Innocent Mind. What makes all this a current cause celebre in assorted law reviews is the fact that statutory rape is a rare anomaly in U.S. law. In most crimes, notes Omaha Lawyer Larry W. Myers in the Michigan Law Review, the prosecution must prove mens rea (the guilty mind), an ancient concept that includes criminal intent. Not so for statutory rape. An American may beat the rap by proving that he didn't do it, proving that the girl was of age--or (in Virginia) marrying her. In most cases, though, a claim that he honestly and reasonably believed that the girl was old enough simply will not do.

Everyone agrees that statutory-rape laws are soundly aimed at protecting immature girls from seduction, says Myers. Indeed, modern permissiveness in feminine speech, dress and deportment may well make such laws all the more important. But what if the girl is experienced or deliberately lies about her age? Along with having no defense, argues Myers, a man confronts "unrealistically high" ages of consent in most states. Delaware, to be sure, sets the age at seven, but in most other states it ranges from 16 to 18--and up to 21 in Tennessee. For statutory rape, a man can get 30 years in Connecticut, 99 years in Montana, and life imprisonment in Indiana. In 17 states, he faces death.

New Realities. The point of Myers' article is that all this may well be changed by the case of Francisco Hernandez. Until he appealed to the California Supreme Court (see Courts), no U.S. court has ever permitted age-mistake as a defense against a charge of statutory rape. Hernandez, though, pointed to a California law that exonerates criminal acts committed "under an ignorance or mistake of fact which disproves any criminal intent." Having recently applied that rule to bigamy, the California Supreme Court scrapped 68 years of precedents and extended it still further in reversing Hernandez's conviction. Chief Justice Roger Traynor added: "This is not to say that the granting of consent by even a sexually sophisticated girl known to be less than the statutory age is a defense. We hold only that, in the absence of a legislative direction otherwise, a charge of statutory rape is defensible wherein a criminal intent is lacking."

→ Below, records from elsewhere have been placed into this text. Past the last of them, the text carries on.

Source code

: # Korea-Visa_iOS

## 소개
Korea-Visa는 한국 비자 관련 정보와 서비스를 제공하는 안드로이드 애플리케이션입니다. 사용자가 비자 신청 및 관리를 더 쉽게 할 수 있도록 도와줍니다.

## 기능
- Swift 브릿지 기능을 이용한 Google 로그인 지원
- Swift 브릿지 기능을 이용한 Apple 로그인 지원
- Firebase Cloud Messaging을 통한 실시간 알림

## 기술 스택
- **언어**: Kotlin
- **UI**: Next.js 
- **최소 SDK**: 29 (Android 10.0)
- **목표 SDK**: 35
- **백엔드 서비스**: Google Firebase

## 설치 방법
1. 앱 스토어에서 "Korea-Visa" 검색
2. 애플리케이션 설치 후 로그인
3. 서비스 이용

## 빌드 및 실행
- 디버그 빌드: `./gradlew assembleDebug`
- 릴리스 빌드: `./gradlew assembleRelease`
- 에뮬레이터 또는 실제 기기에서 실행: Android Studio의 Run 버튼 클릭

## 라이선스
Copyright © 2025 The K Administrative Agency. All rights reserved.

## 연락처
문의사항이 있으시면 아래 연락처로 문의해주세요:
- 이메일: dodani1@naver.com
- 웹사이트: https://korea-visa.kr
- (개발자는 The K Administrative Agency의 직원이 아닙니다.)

Taking their cue from California, the legislatures of Illinois and New Mexico have since enacted laws providing age-mistake as a defense. Critic Myers also urges that strict liability be imposed only when the girl is under 13, an age when she "is just gaining the physical capacity to engage in intercourse, but remains seriously deficient in comprehension of the social, psychological, emotional and physical significance of sexuality."

When the girl is between 13 and 16, he argues, she may easily look and act 16 or older, and the male should be allowed reasonable age-mistake unless he is more than four years her senior. "Finally," says Myers, "consensual intercourse with females 16 and older should not be branded as rape." If legislatures balk, he adds, "the courts themselves, as in Hernandez, should take the initiative and bring their decisions into line with social realities by recognizing the defense of reasonable mistake of age."